## Task to complete:
Filter the lines below, copying only those with the string "coordinates".

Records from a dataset
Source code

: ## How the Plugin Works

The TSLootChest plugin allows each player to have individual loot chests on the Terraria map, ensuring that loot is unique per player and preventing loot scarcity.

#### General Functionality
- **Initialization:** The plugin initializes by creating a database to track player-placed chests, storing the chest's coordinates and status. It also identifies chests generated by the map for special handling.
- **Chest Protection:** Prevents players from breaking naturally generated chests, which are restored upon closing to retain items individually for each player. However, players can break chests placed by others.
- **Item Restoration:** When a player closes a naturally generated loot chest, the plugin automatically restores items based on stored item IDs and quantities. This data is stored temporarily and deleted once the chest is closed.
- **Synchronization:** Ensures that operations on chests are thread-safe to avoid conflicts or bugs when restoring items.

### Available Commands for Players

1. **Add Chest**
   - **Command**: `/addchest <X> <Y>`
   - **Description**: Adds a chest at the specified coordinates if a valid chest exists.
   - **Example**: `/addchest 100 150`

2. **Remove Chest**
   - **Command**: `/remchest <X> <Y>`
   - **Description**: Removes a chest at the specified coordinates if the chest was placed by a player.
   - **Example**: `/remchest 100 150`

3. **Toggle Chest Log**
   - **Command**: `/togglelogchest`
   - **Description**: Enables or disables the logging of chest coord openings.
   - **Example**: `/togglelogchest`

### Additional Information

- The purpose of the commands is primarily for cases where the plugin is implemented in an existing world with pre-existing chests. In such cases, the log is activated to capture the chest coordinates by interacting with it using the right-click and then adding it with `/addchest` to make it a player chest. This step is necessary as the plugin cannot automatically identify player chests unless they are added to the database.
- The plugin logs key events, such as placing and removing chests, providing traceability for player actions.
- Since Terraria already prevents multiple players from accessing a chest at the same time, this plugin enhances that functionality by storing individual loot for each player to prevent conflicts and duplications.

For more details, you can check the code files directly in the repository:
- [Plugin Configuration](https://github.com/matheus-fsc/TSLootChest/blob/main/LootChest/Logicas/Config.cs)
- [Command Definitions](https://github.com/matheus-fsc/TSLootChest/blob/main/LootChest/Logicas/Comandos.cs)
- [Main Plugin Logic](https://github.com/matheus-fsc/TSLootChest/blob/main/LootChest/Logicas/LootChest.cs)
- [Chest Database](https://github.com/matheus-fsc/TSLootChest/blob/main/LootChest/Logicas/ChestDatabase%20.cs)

## Response to the exercise:
- **Initialization:** The plugin initializes by creating a database to track player-placed chests, storing the chest's coordinates and status. It also identifies chests generated by the map for special handling.
   - **Description**: Adds a chest at the specified coordinates if a valid chest exists.
   - **Description**: Removes a chest at the specified coordinates if the chest was placed by a player.
- The purpose of the commands is primarily for cases where the plugin is implemented in an existing world with pre-existing chests. In such cases, the log is activated to capture the chest coordinates by interacting with it using the right-click and then adding it with `/addchest` to make it a player chest. This step is necessary as the plugin cannot automatically identify player chests unless they are added to the database.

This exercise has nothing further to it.